- **Data listing**
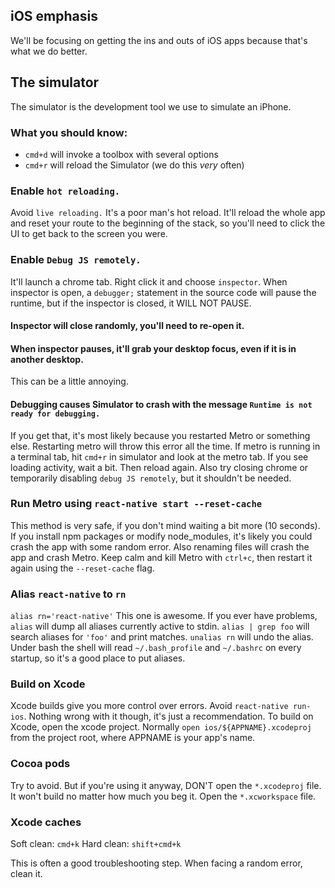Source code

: ## iOS emphasis

We'll be focusing on getting the ins and outs of iOS apps because that's what we do better.

## The simulator

The simulator is the development tool we use to simulate an iPhone.

### What you should know:

- `cmd+d` will invoke a toolbox with several options
- `cmd+r` will reload the Simulator (we do this *very* often)

### Enable `hot reloading.`

Avoid `live reloading.`
It's a poor man's hot reload.
It'll reload the whole app and reset your route to the beginning of the stack, so you'll need to click the UI to get back to the screen you were.

### Enable `Debug JS remotely.`

It'll launch a chrome tab.
Right click it and choose `inspector`.
When inspector is open, a `debugger;` statement in the source code will pause the runtime, but if the inspector is closed, it WILL NOT PAUSE.

#### Inspector will close randomly, you'll need to re-open it.
#### When inspector pauses, it'll grab your desktop focus, even if it is in another desktop.

This can be a little annoying.

#### Debugging causes Simulator to crash with the message `Runtime is not ready for debugging.`

If you get that, it's most likely because you restarted Metro or something else.
Restarting metro will throw this error all the time.
If metro is running in a terminal tab, hit `cmd+r` in simulator and look at the metro tab.
If you see loading activity, wait a bit.
Then reload again.
Also try closing chrome or temporarily disabling `debug JS remotely`, but it shouldn't be needed.

### Run Metro using `react-native start --reset-cache`

This method is very safe, if you don't mind waiting a bit more (10 seconds).
If you install npm packages or modify node_modules, it's likely you could crash the app with some random error.
Also renaming files will crash the app and crash Metro.
Keep calm and kill Metro with `ctrl+c`, then restart it again using the `--reset-cache` flag.

### Alias `react-native` to `rn`

`alias rn='react-native'`
This one is awesome.
If you ever have problems, `alias` will dump all aliases currently active to stdin.
`alias | grep foo` will search aliases for `'foo'` and print matches.
`unalias rn` will undo the alias.
Under bash the shell will read `~/.bash_profile` and `~/.bashrc` on every startup, so it's a good place to put aliases.

### Build on Xcode

Xcode builds give you more control over errors.
Avoid `react-native run-ios`.
Nothing wrong with it though, it's just a recommendation.
To build on Xcode, open the xcode project.
Normally `open ios/${APPNAME}.xcodeproj` from the project root, where APPNAME is your app's name.

### Cocoa pods

Try to avoid.
But if you're using it anyway, DON'T open the `*.xcodeproj` file.
It won't build no matter how much you beg it.
Open the `*.xcworkspace` file.

### Xcode caches

Soft clean: `cmd+k`
Hard clean: `shift+cmd+k`

This is often a good troubleshooting step.
When facing a random error, clean it.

- **Task brief**
Word for word and without any pictures, return all of the lines above.

- **Response to the exercise**
Source code

: ## iOS emphasis

We'll be focusing on getting the ins and outs of iOS apps because that's what we do better.

## The simulator

The simulator is the development tool we use to simulate an iPhone.

### What you should know:

- `cmd+d` will invoke a toolbox with several options
- `cmd+r` will reload the Simulator (we do this *very* often)

### Enable `hot reloading.`

Avoid `live reloading.`
It's a poor man's hot reload.
It'll reload the whole app and reset your route to the beginning of the stack, so you'll need to click the UI to get back to the screen you were.

### Enable `Debug JS remotely.`

It'll launch a chrome tab.
Right click it and choose `inspector`.
When inspector is open, a `debugger;` statement in the source code will pause the runtime, but if the inspector is closed, it WILL NOT PAUSE.

#### Inspector will close randomly, you'll need to re-open it.
#### When inspector pauses, it'll grab your desktop focus, even if it is in another desktop.

This can be a little annoying.

#### Debugging causes Simulator to crash with the message `Runtime is not ready for debugging.`

If you get that, it's most likely because you restarted Metro or something else.
Restarting metro will throw this error all the time.
If metro is running in a terminal tab, hit `cmd+r` in simulator and look at the metro tab.
If you see loading activity, wait a bit.
Then reload again.
Also try closing chrome or temporarily disabling `debug JS remotely`, but it shouldn't be needed.

### Run Metro using `react-native start --reset-cache`

This method is very safe, if you don't mind waiting a bit more (10 seconds).
If you install npm packages or modify node_modules, it's likely you could crash the app with some random error.
Also renaming files will crash the app and crash Metro.
Keep calm and kill Metro with `ctrl+c`, then restart it again using the `--reset-cache` flag.

### Alias `react-native` to `rn`

`alias rn='react-native'`
This one is awesome.
If you ever have problems, `alias` will dump all aliases currently active to stdin.
`alias | grep foo` will search aliases for `'foo'` and print matches.
`unalias rn` will undo the alias.
Under bash the shell will read `~/.bash_profile` and `~/.bashrc` on every startup, so it's a good place to put aliases.

### Build on Xcode

Xcode builds give you more control over errors.
Avoid `react-native run-ios`.
Nothing wrong with it though, it's just a recommendation.
To build on Xcode, open the xcode project.
Normally `open ios/${APPNAME}.xcodeproj` from the project root, where APPNAME is your app's name.

### Cocoa pods

Try to avoid.
But if you're using it anyway, DON'T open the `*.xcodeproj` file.
It won't build no matter how much you beg it.
Open the `*.xcworkspace` file.

### Xcode caches

Soft clean: `cmd+k`
Hard clean: `shift+cmd+k`

This is often a good troubleshooting step.
When facing a random error, clean it.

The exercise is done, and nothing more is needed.